_Source data_

* * * * * * *

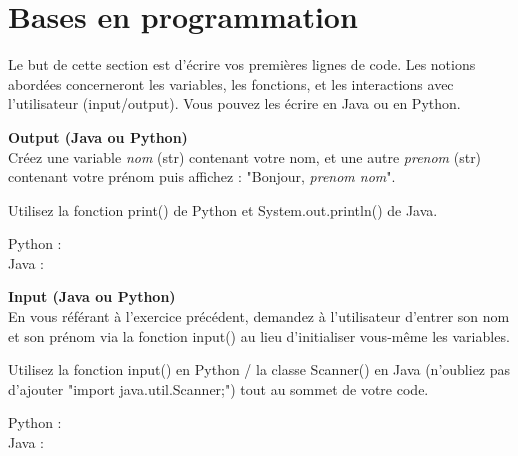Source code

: \newpage
\section{Bases en programmation}
Le but de cette section est d'écrire vos premières lignes de code. Les notions abordées concerneront les variables, les fonctions, et les interactions avec l'utilisateur (input/output). Vous pouvez les écrire en Java ou en Python.\\

\begin{Exercice}[2 minutes] \textbf{Output (Java ou Python)}\\
   Créez une variable \textit{nom} (str) contenant votre nom, et une autre \textit{prenom} (str) contenant votre prénom puis affichez : "Bonjour, \textit{prenom nom}". \\
   
    \begin{conseil}
        Utilisez la fonction print() de Python et System.out.println() de Java. 
        
    \end{conseil}
    \begin{solution}
    
    Python : \\
    
    
    
    Java : \\
    
      
       
        
    \end{solution}   
\end{Exercice}

\begin{Exercice}[3 minutes] \textbf{Input (Java ou Python)}\\
   En vous référant à l'exercice précédent, demandez à l'utilisateur d'entrer son nom et son prénom via la fonction input() au lieu d'initialiser vous-même les variables. \\
   
    \begin{conseil}
       Utilisez la fonction input() en Python / la classe Scanner() en Java (n'oubliez pas d'ajouter "import java.util.Scanner;") tout au sommet de votre code. 
        
    \end{conseil}
    \begin{solution}
    
    Python : \\
    
    
    
    Java : \\
    
      
       
        
    \end{solution}   
\end{Exercice}

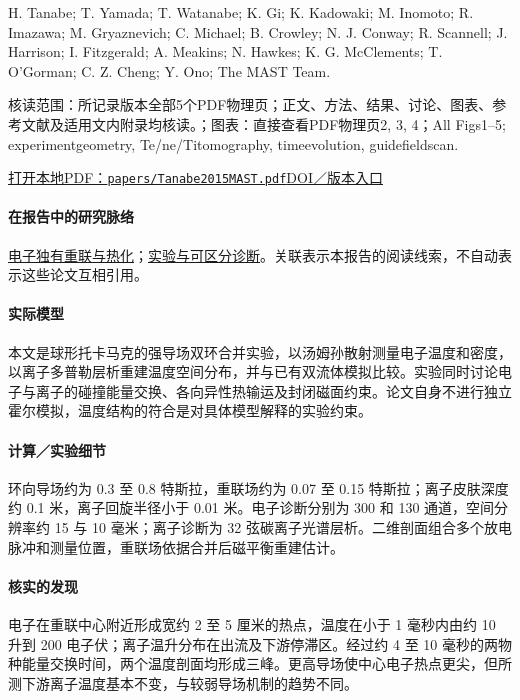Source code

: \documentclass[UTF8,a4paper,11pt,openany,fontset=fandol]{ctexbook}
\begin{document}
H. Tanabe;  T. Yamada;  T. Watanabe;  K. Gi;  K. Kadowaki;  M. Inomoto;  R. Imazawa;  M. Gryaznevich;  C. Michael;  B. Crowley;  N. J. Conway;  R. Scannell;  J. Harrison;  I. Fitzgerald;  A. Meakins;  N. Hawkes;  K. G. McClements;  T. O’Gorman;  C. Z. Cheng;  Y. Ono;  The MAST Team.

\textsf{核读范围：}所记录版本全部5个PDF物理页；正文、方法、结果、讨论、图表、参考文献及适用文内附录均核读。；\textsf{图表：}直接查看PDF物理页2, 3, 4；All Figs1–5;  experimentgeometry, Te/ne/Titomography, timeevolution, guidefieldscan.

\href{run:../papers/Tanabe2015MAST.pdf}{打开本地PDF：\texttt{papers/Tanabe2015MAST.pdf}}\quad\href{https://doi.org/10.1103/PhysRevLett.115.215004}{DOI／版本入口}

\paragraph{在报告中的研究脉络}\hyperref[story:energy]{电子独有重联与热化}；\hyperref[story:diagnostic]{实验与可区分诊断}。关联表示本报告的阅读线索，不自动表示这些论文互相引用。

\paragraph{实际模型}本文是球形托卡马克的强导场双环合并实验，以汤姆孙散射测量电子温度和密度，以离子多普勒层析重建温度空间分布，并与已有双流体模拟比较。实验同时讨论电子与离子的碰撞能量交换、各向异性热输运及封闭磁面约束。论文自身不进行独立霍尔模拟，温度结构的符合是对具体模型解释的实验约束。

\paragraph{计算／实验细节}环向导场约为 0.3 至 0.8 特斯拉，重联场约为 0.07 至 0.15 特斯拉；离子皮肤深度约 0.1 米，离子回旋半径小于 0.01 米。电子诊断分别为 300 和 130 通道，空间分辨率约 15 与 10 毫米；离子诊断为 32 弦碳离子光谱层析。二维剖面组合多个放电脉冲和测量位置，重联场依据合并后磁平衡重建估计。

\paragraph{核实的发现}电子在重联中心附近形成宽约 2 至 5 厘米的热点，温度在小于 1 毫秒内由约 10 升到 200 电子伏；离子温升分布在出流及下游停滞区。经过约 4 至 10 毫秒的两物种能量交换时间，两个温度剖面均形成三峰。更高导场使中心电子热点更尖，但所测下游离子温度基本不变，与较弱导场机制的趋势不同。
\end{document}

* * * * * * *

_What you are asked to do_
Could you restate every record above word for word, dropping the pictures?

_Solved exercise_
Source code

: \newpage
\section{Bases en programmation}
Le but de cette section est d'écrire vos premières lignes de code. Les notions abordées concerneront les variables, les fonctions, et les interactions avec l'utilisateur (input/output). Vous pouvez les écrire en Java ou en Python.\\

\begin{Exercice}[2 minutes] \textbf{Output (Java ou Python)}\\
   Créez une variable \textit{nom} (str) contenant votre nom, et une autre \textit{prenom} (str) contenant votre prénom puis affichez : "Bonjour, \textit{prenom nom}". \\
   
    \begin{conseil}
        Utilisez la fonction print() de Python et System.out.println() de Java. 
        
    \end{conseil}
    \begin{solution}
    
    Python : \\
    
    
    
    Java : \\
    
      
       
        
    \end{solution}   
\end{Exercice}

\begin{Exercice}[3 minutes] \textbf{Input (Java ou Python)}\\
   En vous référant à l'exercice précédent, demandez à l'utilisateur d'entrer son nom et son prénom via la fonction input() au lieu d'initialiser vous-même les variables. \\
   
    \begin{conseil}
       Utilisez la fonction input() en Python / la classe Scanner() en Java (n'oubliez pas d'ajouter "import java.util.Scanner;") tout au sommet de votre code. 
        
    \end{conseil}
    \begin{solution}
    
    Python : \\
    
    
    
    Java : \\
    
      
       
        
    \end{solution}   
\end{Exercice}

Source code

: \documentclass[UTF8,a4paper,11pt,openany,fontset=fandol]{ctexbook}
\begin{document}
H. Tanabe;  T. Yamada;  T. Watanabe;  K. Gi;  K. Kadowaki;  M. Inomoto;  R. Imazawa;  M. Gryaznevich;  C. Michael;  B. Crowley;  N. J. Conway;  R. Scannell;  J. Harrison;  I. Fitzgerald;  A. Meakins;  N. Hawkes;  K. G. McClements;  T. O’Gorman;  C. Z. Cheng;  Y. Ono;  The MAST Team.

\textsf{核读范围：}所记录版本全部5个PDF物理页；正文、方法、结果、讨论、图表、参考文献及适用文内附录均核读。；\textsf{图表：}直接查看PDF物理页2, 3, 4；All Figs1–5;  experimentgeometry, Te/ne/Titomography, timeevolution, guidefieldscan.

\href{run:../papers/Tanabe2015MAST.pdf}{打开本地PDF：\texttt{papers/Tanabe2015MAST.pdf}}\quad\href{https://doi.org/10.1103/PhysRevLett.115.215004}{DOI／版本入口}

\paragraph{在报告中的研究脉络}\hyperref[story:energy]{电子独有重联与热化}；\hyperref[story:diagnostic]{实验与可区分诊断}。关联表示本报告的阅读线索，不自动表示这些论文互相引用。

\paragraph{实际模型}本文是球形托卡马克的强导场双环合并实验，以汤姆孙散射测量电子温度和密度，以离子多普勒层析重建温度空间分布，并与已有双流体模拟比较。实验同时讨论电子与离子的碰撞能量交换、各向异性热输运及封闭磁面约束。论文自身不进行独立霍尔模拟，温度结构的符合是对具体模型解释的实验约束。

\paragraph{计算／实验细节}环向导场约为 0.3 至 0.8 特斯拉，重联场约为 0.07 至 0.15 特斯拉；离子皮肤深度约 0.1 米，离子回旋半径小于 0.01 米。电子诊断分别为 300 和 130 通道，空间分辨率约 15 与 10 毫米；离子诊断为 32 弦碳离子光谱层析。二维剖面组合多个放电脉冲和测量位置，重联场依据合并后磁平衡重建估计。

\paragraph{核实的发现}电子在重联中心附近形成宽约 2 至 5 厘米的热点，温度在小于 1 毫秒内由约 10 升到 200 电子伏；离子温升分布在出流及下游停滞区。经过约 4 至 10 毫秒的两物种能量交换时间，两个温度剖面均形成三峰。更高导场使中心电子热点更尖，但所测下游离子温度基本不变，与较弱导场机制的趋势不同。
\end{document}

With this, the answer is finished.